Your instructions - Please repeat the line that contains "3. **Köpa**Överväg att" and every line after it, exactly, through the end of the records.

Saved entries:
________________________

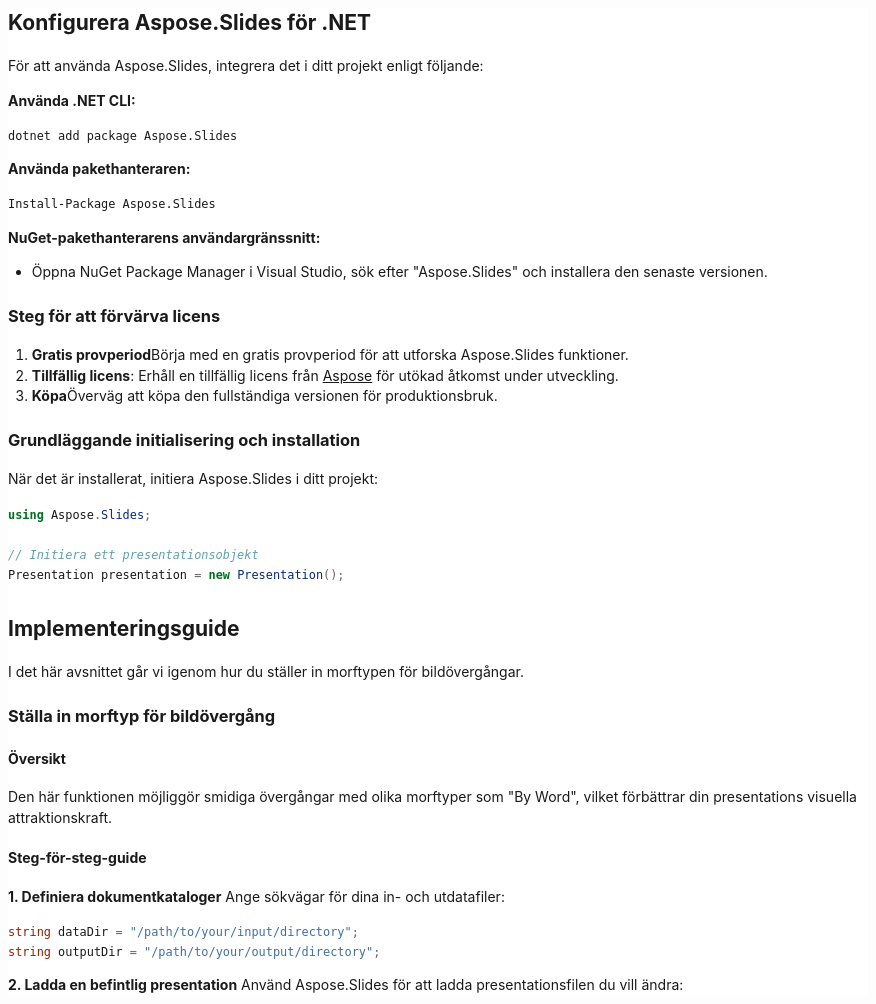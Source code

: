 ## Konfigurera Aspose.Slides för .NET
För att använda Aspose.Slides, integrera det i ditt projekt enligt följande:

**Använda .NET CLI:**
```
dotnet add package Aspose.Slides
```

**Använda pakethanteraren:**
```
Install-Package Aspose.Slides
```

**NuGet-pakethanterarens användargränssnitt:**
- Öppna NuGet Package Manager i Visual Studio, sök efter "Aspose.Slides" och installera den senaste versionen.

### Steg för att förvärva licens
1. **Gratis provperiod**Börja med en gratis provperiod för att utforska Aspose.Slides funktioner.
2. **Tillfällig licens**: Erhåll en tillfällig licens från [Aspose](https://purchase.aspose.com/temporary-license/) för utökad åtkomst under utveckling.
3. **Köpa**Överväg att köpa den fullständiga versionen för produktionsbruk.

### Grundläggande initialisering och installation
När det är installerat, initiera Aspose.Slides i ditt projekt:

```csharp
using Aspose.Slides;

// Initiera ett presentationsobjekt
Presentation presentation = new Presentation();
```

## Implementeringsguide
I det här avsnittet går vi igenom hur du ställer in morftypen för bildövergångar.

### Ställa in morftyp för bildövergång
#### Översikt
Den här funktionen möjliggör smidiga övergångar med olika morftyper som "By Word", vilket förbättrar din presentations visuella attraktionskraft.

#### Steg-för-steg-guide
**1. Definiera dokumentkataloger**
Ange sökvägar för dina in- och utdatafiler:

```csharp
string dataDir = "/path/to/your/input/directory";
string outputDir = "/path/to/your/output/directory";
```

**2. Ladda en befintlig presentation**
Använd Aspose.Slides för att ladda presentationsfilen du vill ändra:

________________________

Answer to this exercise -
3. **Köpa**Överväg att köpa den fullständiga versionen för produktionsbruk.

### Grundläggande initialisering och installation
När det är installerat, initiera Aspose.Slides i ditt projekt:

```csharp
using Aspose.Slides;

// Initiera ett presentationsobjekt
Presentation presentation = new Presentation();
```

## Implementeringsguide
I det här avsnittet går vi igenom hur du ställer in morftypen för bildövergångar.

### Ställa in morftyp för bildövergång
#### Översikt
Den här funktionen möjliggör smidiga övergångar med olika morftyper som "By Word", vilket förbättrar din presentations visuella attraktionskraft.

#### Steg-för-steg-guide
**1. Definiera dokumentkataloger**
Ange sökvägar för dina in- och utdatafiler:

```csharp
string dataDir = "/path/to/your/input/directory";
string outputDir = "/path/to/your/output/directory";
```

**2. Ladda en befintlig presentation**
Använd Aspose.Slides för att ladda presentationsfilen du vill ändra:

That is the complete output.